[Saved data entries]
>>>

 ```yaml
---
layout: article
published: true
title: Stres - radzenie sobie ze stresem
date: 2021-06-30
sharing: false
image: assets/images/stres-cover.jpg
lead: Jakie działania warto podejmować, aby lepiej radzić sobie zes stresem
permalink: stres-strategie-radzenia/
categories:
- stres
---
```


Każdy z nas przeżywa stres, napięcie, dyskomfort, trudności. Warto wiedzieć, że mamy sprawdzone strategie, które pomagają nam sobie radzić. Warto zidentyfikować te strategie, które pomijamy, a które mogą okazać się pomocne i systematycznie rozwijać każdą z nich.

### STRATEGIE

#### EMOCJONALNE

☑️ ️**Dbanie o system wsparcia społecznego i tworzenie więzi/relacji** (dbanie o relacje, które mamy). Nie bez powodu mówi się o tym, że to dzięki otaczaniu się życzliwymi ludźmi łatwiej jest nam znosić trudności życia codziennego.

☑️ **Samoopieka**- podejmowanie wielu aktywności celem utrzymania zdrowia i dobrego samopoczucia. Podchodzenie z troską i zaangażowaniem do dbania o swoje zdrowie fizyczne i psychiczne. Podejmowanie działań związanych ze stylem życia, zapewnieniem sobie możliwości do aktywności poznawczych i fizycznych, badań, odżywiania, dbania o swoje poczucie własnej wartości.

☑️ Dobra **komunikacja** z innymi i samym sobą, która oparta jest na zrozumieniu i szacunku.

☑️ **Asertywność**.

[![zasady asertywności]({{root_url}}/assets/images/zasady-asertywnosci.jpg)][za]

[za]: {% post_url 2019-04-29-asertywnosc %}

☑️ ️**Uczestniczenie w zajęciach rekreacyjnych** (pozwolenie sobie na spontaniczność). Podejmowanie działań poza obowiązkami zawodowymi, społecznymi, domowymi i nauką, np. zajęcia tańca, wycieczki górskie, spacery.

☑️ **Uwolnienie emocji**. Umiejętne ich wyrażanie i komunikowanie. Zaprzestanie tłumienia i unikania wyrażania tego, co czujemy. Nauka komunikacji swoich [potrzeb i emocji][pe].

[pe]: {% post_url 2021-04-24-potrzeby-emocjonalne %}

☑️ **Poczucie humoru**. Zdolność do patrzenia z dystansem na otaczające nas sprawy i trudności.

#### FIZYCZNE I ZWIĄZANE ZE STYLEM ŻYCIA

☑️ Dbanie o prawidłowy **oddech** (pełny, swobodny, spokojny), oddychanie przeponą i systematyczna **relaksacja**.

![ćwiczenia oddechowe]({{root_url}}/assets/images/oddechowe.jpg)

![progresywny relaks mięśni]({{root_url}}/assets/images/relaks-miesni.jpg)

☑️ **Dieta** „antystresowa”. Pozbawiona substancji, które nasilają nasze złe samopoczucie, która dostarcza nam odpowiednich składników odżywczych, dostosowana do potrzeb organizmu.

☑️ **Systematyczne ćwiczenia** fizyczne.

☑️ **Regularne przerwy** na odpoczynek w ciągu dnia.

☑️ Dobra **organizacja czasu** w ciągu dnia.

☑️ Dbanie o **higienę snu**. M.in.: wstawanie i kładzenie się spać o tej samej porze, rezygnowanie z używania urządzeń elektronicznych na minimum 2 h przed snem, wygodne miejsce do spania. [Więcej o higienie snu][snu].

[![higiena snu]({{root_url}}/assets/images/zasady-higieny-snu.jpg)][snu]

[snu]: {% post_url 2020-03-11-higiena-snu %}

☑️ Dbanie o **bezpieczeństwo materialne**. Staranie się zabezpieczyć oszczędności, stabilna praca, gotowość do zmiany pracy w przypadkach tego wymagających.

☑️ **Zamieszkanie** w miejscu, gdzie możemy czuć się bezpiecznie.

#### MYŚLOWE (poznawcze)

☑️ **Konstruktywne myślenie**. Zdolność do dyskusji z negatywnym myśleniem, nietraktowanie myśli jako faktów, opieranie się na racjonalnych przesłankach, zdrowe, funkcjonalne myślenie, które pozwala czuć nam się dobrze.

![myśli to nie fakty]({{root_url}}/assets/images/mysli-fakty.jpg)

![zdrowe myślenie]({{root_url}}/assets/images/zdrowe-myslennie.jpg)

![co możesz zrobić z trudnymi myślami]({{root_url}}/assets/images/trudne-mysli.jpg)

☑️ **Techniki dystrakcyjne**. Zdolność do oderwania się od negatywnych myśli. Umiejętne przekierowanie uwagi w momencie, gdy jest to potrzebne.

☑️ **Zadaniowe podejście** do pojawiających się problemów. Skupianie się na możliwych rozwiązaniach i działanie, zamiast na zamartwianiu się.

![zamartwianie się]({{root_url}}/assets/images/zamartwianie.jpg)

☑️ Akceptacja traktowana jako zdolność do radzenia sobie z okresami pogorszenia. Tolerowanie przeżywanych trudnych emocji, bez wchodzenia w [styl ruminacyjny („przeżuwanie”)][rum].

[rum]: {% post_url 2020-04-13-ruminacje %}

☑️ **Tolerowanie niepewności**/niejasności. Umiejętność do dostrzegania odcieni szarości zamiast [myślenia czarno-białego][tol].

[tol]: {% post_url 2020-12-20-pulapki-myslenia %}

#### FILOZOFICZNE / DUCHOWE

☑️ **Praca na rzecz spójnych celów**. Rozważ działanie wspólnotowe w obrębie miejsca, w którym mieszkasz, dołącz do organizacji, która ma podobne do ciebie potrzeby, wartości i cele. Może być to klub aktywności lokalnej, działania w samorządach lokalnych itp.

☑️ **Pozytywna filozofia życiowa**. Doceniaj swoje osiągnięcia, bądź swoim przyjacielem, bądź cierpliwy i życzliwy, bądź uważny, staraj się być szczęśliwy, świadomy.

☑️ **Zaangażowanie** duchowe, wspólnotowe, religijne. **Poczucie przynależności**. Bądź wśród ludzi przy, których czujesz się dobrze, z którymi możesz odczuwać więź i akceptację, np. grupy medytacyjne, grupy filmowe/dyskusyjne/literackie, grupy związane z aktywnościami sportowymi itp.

<<<
>>>

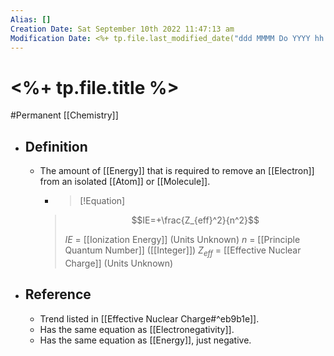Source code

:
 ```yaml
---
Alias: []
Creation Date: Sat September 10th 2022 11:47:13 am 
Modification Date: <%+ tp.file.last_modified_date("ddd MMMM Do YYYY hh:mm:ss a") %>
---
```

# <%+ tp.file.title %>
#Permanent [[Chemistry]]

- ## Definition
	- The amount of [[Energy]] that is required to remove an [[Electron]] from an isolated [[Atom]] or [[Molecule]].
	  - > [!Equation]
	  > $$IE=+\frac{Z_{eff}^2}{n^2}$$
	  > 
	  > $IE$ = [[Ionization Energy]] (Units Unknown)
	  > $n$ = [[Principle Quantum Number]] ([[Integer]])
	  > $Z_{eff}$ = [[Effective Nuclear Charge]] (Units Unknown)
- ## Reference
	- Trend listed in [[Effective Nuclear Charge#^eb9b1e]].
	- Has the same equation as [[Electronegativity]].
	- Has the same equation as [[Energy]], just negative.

<<<

# What is needed
Show every line from the entries that includes the word "ciągu".

# Result for this exercise
☑️ **Regularne przerwy** na odpoczynek w ciągu dnia.
☑️ Dobra **organizacja czasu** w ciągu dnia.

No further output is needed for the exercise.